Personal happiness is sought in fast food and entertainment.
World imbalance
Even if other nations wanted it, the American way of life cannot be
exported round the globe.
Americans consume significantly more than their fair share of the
world’s resources and produce far more than their fair share of the
world’s pollution.
The American way of life can only be sustained as long as the
majority of the world’s population accepts this imbalance.
American indifference to the consequences, interpreted as
arrogance, is the basic element of a resentment that sometimes spills over
into hatred.
Maslow
What went wrong?
When Maslow developed his psychological model of the Hierarchy of
Needs in the 1950’s it must have seemed so simple.
Until we have satisfied basic survival needs we are not going to be
too concerned with the ceiling in the Sistine Chapel.
Maslow presented a pyramid which the human-being would climb in an
orderly fashion.
In ascending order, we would seek out food and drink, safety, love,
esteem, and understanding, which would give us the ability to appreciate
art and beauty.
Finally, each of us would find fulfilment, or self-actualisation,
realising our full potential.
In
the 1950’s, of course, the world was recovering from the devastation of
global war, and twentieth century labor laws were beginning to provide the
working man with leisure time and a living wage.
In earlier centuries farm and factory workers’ lives were
desperate struggles for survival. Religion
offered only the distant reward of heaven.
Maslow thought he was predicting the future.
Short-Circuit
Then along came consumerism.
We have sufficient food and drink, but we want more, in greater
variety, not to fill our stomachs but to make us obese.
Not content with basic shelter and clothing, we want bigger and
more sophisticated housing and the latest designer labels.
And then, of course, we must possess the latest models of cars and
audio/visual/communications/entertainment devices.
As our health deteriorates and our possessions accumulate we spend
more and more time trying to prevent their damage or loss. There is a
short-circuit, and we are trapped on the lower levels of the pyramid.
This is the American way of life, embraced to a greater or lesser extent
by all western democracies.
Americans demand the right to consume, accumulate and pollute at
the expense of the rest of the world.
To defend this position the US spends more on its military budget
than the rest of the world put together and imprisons more of its own
citizens than any other country.
By contrast, overseas aid accounts for just 0.1% of US Gross
National Product, the lowest percentage of all the members of the
Organisation for Economic Co-operation and Development.
Common Enemies
The US has always been uneasy with her place in the world, a super-power
wanting to be admired but otherwise left alone, reluctant and slow to
fight tyranny in two world wars, and opting out of global agreements to
protect the environment. But at the same time she is a nation expecting
her allies to fight with her in wars of her choosing.
Vying with a desire for isolationism is the worry that the rest of
the world is not American, and perhaps this brings us to the true meaning
of freedom.
Americans want the freedom to be American.
Anything that is un-American is a potential threat, and so
communism had to be resisted wherever it reared its ugly head.

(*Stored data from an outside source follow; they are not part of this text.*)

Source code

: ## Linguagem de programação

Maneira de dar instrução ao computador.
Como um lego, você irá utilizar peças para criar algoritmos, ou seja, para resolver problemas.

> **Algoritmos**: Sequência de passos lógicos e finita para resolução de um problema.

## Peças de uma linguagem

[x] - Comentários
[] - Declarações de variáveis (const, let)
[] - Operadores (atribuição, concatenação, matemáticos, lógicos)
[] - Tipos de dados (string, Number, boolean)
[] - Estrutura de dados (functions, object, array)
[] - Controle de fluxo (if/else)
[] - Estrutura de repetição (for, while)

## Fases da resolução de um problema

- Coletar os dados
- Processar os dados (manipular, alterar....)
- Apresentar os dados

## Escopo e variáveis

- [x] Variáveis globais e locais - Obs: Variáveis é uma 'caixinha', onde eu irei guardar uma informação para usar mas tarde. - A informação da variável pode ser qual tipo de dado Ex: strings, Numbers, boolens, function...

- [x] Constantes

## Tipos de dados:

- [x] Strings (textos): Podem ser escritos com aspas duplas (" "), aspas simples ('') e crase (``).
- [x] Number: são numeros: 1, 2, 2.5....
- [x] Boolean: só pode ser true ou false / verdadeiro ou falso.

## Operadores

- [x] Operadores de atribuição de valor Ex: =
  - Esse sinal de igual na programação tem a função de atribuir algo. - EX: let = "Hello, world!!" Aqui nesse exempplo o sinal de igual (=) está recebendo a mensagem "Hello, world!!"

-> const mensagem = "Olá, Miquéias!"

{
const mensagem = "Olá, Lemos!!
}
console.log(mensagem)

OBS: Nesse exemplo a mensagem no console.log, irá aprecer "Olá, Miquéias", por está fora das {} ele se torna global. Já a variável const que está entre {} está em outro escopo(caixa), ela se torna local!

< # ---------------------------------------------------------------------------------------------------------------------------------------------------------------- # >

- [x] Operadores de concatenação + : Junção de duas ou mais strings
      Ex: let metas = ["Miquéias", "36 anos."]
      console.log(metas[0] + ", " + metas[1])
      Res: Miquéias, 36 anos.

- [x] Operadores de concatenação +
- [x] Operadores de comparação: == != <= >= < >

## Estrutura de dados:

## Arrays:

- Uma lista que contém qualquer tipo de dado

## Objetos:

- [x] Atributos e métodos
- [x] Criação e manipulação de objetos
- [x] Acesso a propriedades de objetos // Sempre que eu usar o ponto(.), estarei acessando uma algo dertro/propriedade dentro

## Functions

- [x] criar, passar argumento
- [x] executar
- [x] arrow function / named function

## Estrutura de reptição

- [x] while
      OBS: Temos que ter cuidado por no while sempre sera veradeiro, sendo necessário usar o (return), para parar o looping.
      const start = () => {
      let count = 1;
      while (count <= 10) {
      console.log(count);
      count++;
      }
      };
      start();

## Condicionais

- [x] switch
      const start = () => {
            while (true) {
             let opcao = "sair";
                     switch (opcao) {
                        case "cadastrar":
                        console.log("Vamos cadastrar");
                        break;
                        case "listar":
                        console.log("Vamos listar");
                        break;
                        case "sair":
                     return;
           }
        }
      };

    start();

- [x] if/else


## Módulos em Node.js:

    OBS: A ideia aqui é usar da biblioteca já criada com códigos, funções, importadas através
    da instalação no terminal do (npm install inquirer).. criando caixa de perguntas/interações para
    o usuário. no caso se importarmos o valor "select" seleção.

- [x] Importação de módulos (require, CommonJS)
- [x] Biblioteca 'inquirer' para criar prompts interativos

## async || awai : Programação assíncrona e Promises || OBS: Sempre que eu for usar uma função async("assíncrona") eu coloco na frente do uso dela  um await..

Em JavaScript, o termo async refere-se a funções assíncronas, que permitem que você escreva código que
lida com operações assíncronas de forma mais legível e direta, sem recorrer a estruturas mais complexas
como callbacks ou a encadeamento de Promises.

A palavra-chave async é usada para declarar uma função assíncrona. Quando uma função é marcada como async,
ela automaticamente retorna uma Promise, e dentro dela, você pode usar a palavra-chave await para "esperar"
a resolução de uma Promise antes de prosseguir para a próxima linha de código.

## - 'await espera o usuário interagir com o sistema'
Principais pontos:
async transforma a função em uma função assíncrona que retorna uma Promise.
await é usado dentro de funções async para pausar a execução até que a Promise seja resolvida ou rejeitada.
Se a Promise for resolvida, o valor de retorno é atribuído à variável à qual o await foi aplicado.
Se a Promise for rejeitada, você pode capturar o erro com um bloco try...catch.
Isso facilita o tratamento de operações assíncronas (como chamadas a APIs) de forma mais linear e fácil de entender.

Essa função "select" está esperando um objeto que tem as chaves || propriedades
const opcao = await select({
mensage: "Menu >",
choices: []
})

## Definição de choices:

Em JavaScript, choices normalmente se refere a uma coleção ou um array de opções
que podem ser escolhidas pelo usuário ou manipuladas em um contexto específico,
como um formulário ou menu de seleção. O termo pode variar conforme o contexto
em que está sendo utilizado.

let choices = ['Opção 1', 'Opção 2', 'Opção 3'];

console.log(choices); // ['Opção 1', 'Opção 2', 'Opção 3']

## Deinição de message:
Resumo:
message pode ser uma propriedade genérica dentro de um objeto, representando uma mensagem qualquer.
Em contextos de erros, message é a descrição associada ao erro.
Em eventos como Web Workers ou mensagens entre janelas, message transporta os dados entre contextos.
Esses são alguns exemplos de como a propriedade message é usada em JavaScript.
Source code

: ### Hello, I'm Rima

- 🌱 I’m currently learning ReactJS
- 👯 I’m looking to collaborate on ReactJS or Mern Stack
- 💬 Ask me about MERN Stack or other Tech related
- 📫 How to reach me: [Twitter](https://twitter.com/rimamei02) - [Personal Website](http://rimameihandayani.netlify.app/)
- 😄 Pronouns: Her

There is a real danger that further polarisation between western
and Muslim worlds could see Islam replacing communism as the perceived
common enemy.
Regardless of America’s actions over the coming months and years
Islam needs to unite in distancing itself more firmly from terrorist acts.
This
is not the whole story.
The USA has made significant global contributions in the fields of
science, social reform, economics and culture. Many systems in other
countries are corrupt, shallow and intolerant.
But if we want those nations to relinquish what they have there has
to be a more attractive alternative.
We have to kick our addiction to wall-to-wall consumerism and break
through to the higher levels of Maslow’s pyramid.
Until then, we should recognise that in some parts of the world the
American Dream is seen as the American Nightmare.